Spargi Island beach, off the coast, with typically bleached sand, crystal water, tiny waves.
Ideally hire wheels and find your own sandy paradise but here are a few beach recommendations:
North-east: Costa Smeralda is Sardinia's best-known upmarket beach area, sporting sensual wind-sculpted rocks and glittering seas but costly, needless to say. A couple of easy-access beaches there are Cala Liscia Rula and Spiaggia Capriccioli but the know-alls head for the more difficult Spiaggia del Principe. Head for Romazzino but before reaching it turn towards the sea and sniff the air.
North-west: For those on a tighter budget the popular package tourist town and active fishing port of Alghero on Sardinia's west coast is one attractive option with some excellent architecture in and around the old town, plenty of colourful fishing activity and some good beaches nearby, such as Torre del Lazzaretto's shallow waters or S'Abba Druche and it's rocky pools - both family friendly.
North: Alternatively try the turquoise sea, powder sand and sociable, bikini-packed beach of La Pelosa, near Stintino on the northwestern tip of the island, or even better, hire a boat to get to Asinara National Park and share the magnificent beaches with little albino donkeys (Asinara), wild pigs and wild sheep.
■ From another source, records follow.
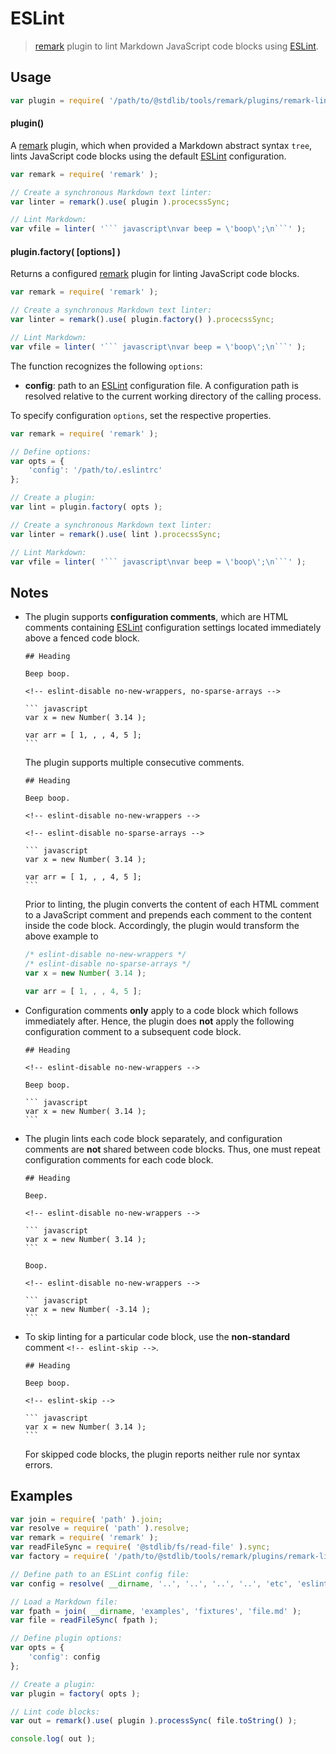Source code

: # ESLint

> [remark][remark] plugin to lint Markdown JavaScript code blocks using [ESLint][eslint].


<section class="usage">

## Usage

``` javascript
var plugin = require( '/path/to/@stdlib/tools/remark/plugins/remark-lint-eslint' );
```

#### plugin()

A [remark][remark] plugin, which when provided a Markdown abstract syntax `tree`, lints JavaScript code blocks using the default [ESLint][eslint] configuration.

``` javascript
var remark = require( 'remark' );

// Create a synchronous Markdown text linter:
var linter = remark().use( plugin ).procecssSync;

// Lint Markdown:
var vfile = linter( '``` javascript\nvar beep = \'boop\';\n```' );
```

#### plugin.factory( \[options\] )

Returns a configured [remark][remark] plugin for linting JavaScript code blocks. 

``` javascript
var remark = require( 'remark' );

// Create a synchronous Markdown text linter:
var linter = remark().use( plugin.factory() ).procecssSync;

// Lint Markdown:
var vfile = linter( '``` javascript\nvar beep = \'boop\';\n```' );
```

The function recognizes the following `options`:

* __config__: path to an [ESLint][eslint] configuration file. A configuration path is resolved relative to the current working directory of the calling process.

To specify configuration `options`, set the respective properties.

``` javascript
var remark = require( 'remark' );

// Define options:
var opts = {
    'config': '/path/to/.eslintrc'
};

// Create a plugin:
var lint = plugin.factory( opts );

// Create a synchronous Markdown text linter:
var linter = remark().use( lint ).procecssSync;

// Lint Markdown:
var vfile = linter( '``` javascript\nvar beep = \'boop\';\n```' );
```

</section>

<!-- /.usage -->


<section class="notes">

## Notes

<!--lint disable code-block-style -->

* The plugin supports __configuration comments__, which are HTML comments containing [ESLint][eslint] configuration settings located immediately above a fenced code block.

      ## Heading

      Beep boop.

      <!-- eslint-disable no-new-wrappers, no-sparse-arrays -->

      ``` javascript
      var x = new Number( 3.14 );

      var arr = [ 1, , , 4, 5 ];
      ```

  The plugin supports multiple consecutive comments.

      ## Heading

      Beep boop.

      <!-- eslint-disable no-new-wrappers -->

      <!-- eslint-disable no-sparse-arrays -->

      ``` javascript
      var x = new Number( 3.14 );

      var arr = [ 1, , , 4, 5 ];
      ```

  Prior to linting, the plugin converts the content of each HTML comment to a JavaScript comment and prepends each comment to the content inside the code block. Accordingly, the plugin would transform the above example to

  <!-- eslint-disable no-new-wrappers, no-sparse-arrays -->

  ``` javascript
  /* eslint-disable no-new-wrappers */
  /* eslint-disable no-sparse-arrays */
  var x = new Number( 3.14 );

  var arr = [ 1, , , 4, 5 ];
  ```

* Configuration comments __only__ apply to a code block which follows immediately after. Hence, the plugin does __not__ apply the following configuration comment to a subsequent code block.

      ## Heading

      <!-- eslint-disable no-new-wrappers -->

      Beep boop.

      ``` javascript
      var x = new Number( 3.14 );
      ```

* The plugin lints each code block separately, and configuration comments are __not__ shared between code blocks. Thus, one must repeat configuration comments for each code block.

      ## Heading

      Beep.

      <!-- eslint-disable no-new-wrappers -->

      ``` javascript
      var x = new Number( 3.14 );
      ```

      Boop.

      <!-- eslint-disable no-new-wrappers -->

      ``` javascript
      var x = new Number( -3.14 );
      ```

* To skip linting for a particular code block, use the __non-standard__ comment `<!-- eslint-skip -->`.

      ## Heading

      Beep boop.

      <!-- eslint-skip -->

      ``` javascript
      var x = new Number( 3.14 );
      ```

  For skipped code blocks, the plugin reports neither rule nor syntax errors.


<!--lint enable code-block-style -->

</section>

<!-- /.notes -->


<section class="examples">

## Examples

<!-- eslint-disable no-sync -->

``` javascript
var join = require( 'path' ).join;
var resolve = require( 'path' ).resolve;
var remark = require( 'remark' );
var readFileSync = require( '@stdlib/fs/read-file' ).sync;
var factory = require( '/path/to/@stdlib/tools/remark/plugins/remark-lint-eslint' ).factory;

// Define path to an ESLint config file:
var config = resolve( __dirname, '..', '..', '..', '..', 'etc', 'eslint', '.eslintrc.markdown.js' );

// Load a Markdown file:
var fpath = join( __dirname, 'examples', 'fixtures', 'file.md' );
var file = readFileSync( fpath );

// Define plugin options:
var opts = {
    'config': config
};

// Create a plugin:
var plugin = factory( opts );

// Lint code blocks:
var out = remark().use( plugin ).processSync( file.toString() );

console.log( out );
```

</section>

<!-- /.examples -->


<section class="links">

[remark]: https://github.com/wooorm/remark
[eslint]: http://eslint.org/

</section>

<!-- /.links -->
In short, go wild.
East: Sardinia's east coast is still forested and strangely undeveloped, with dozens of perfect coves and bays lined with curvy cliffs and perfect sand.
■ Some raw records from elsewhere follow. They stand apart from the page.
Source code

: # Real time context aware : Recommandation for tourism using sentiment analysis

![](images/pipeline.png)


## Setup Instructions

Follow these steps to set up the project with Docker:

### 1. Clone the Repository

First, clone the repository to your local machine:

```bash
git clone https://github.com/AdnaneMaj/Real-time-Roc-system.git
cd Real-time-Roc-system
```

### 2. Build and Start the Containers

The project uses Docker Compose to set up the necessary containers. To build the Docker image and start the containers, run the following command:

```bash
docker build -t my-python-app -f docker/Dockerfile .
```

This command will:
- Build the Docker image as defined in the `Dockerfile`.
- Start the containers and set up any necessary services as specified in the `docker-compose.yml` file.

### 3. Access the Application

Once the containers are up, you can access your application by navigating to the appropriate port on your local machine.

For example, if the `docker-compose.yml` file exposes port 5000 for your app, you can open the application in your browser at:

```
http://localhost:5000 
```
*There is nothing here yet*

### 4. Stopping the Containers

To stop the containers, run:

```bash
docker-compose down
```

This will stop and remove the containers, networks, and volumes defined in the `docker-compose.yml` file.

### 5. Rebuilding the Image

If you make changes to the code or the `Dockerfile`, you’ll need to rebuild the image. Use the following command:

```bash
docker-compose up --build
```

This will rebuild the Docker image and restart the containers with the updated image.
Cala Luna is one of the island's best beaches, not only for the quality of the sea and sand but with caves and seals thrown in. Access is a long and tricky walk of 7km (4m) from Cala Gonone, or a short and pleasant boat ride from Cala Gonone.
Just south of Olbia is easy-to-reach Porto Istana beach.
All the way down to the tip of southeast Sardinia undeveloped beaches keep appearing, Cala Pira and it's gorgeous granite-embraced dunes being one of the best and about 800m off the Villasimius-Costa Rei road.
South: the capital of Cágliari has a popular 10km white, stretch of sand called Poetto Beach and some superb stretches of sand off Sardinia's most scenic road heading southwest on the Costa del Sud, past cliffs, coves, ancient watchtowers, dunes and flamingoes. Sa Colonia beach, marked by a 16thC stone tower (Torre di Chia), is particularly attractive.
South-west: Piscinas Beach - just south of Mariana di Arbus and below Oristano - has 3,000 acres of sand dunes known as the 'Sahara of Italy', and naturally spectacular wide-open beaches too. Spiaggia san Nicolo, just north of Buggeru (always wanted to say that in print), is a huge curving slash of golden sand much favoured by surfers and isolation-seeking beach folk.
Kayaking off Cala Luna, Gulf of Orosei
Scuba is a well-established activity here, especially around the Maddalena Islands off the town of Palau in north. Waters are crystal clear, the sun shines a lot, the coast is almost 2,000kms of fish-friendly rocks and the island has a lot of dive centres.
Sardinia is an island surrounded by clear, azur water and welcoming white-sand bays separated by spectacularly jagged rock formations and reliable winds. Sail boat charter, lessons, crewed tours and more are popular so book ahead.